= ACTIVITY =
Restate word for word the run of lines that begins at the one containing "font-weight: bold;" and ends at the last line of the listing.

= MATERIAL SHOWN =
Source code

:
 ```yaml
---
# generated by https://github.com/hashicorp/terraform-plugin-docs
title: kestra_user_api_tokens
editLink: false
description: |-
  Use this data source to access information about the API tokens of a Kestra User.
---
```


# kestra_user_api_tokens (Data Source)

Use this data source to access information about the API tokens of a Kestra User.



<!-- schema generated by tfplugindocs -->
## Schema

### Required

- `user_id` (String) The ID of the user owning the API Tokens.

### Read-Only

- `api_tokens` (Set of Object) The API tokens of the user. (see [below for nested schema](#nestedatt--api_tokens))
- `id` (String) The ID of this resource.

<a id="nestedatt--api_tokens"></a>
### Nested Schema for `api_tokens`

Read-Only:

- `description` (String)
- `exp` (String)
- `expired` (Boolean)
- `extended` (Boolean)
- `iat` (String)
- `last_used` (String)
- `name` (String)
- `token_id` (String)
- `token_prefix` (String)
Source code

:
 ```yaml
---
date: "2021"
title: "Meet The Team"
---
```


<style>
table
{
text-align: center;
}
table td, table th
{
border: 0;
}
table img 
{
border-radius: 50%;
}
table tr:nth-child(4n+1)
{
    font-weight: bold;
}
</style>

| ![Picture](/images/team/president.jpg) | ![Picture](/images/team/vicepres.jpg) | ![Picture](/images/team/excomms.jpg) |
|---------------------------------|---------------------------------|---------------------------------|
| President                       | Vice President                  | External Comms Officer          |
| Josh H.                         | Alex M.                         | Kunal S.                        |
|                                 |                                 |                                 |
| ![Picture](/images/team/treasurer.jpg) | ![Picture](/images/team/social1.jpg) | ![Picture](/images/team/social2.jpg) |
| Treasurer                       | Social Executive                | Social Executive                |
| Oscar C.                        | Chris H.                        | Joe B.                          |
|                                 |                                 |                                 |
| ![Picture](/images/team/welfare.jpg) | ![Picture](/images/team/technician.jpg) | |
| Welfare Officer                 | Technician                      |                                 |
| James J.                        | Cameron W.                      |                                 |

= EXERCISE SOLUTION =
    font-weight: bold;
}
</style>

| ![Picture](/images/team/president.jpg) | ![Picture](/images/team/vicepres.jpg) | ![Picture](/images/team/excomms.jpg) |
|---------------------------------|---------------------------------|---------------------------------|
| President                       | Vice President                  | External Comms Officer          |
| Josh H.                         | Alex M.                         | Kunal S.                        |
|                                 |                                 |                                 |
| ![Picture](/images/team/treasurer.jpg) | ![Picture](/images/team/social1.jpg) | ![Picture](/images/team/social2.jpg) |
| Treasurer                       | Social Executive                | Social Executive                |
| Oscar C.                        | Chris H.                        | Joe B.                          |
|                                 |                                 |                                 |
| ![Picture](/images/team/welfare.jpg) | ![Picture](/images/team/technician.jpg) | |
| Welfare Officer                 | Technician                      |                                 |
| James J.                        | Cameron W.                      |                                 |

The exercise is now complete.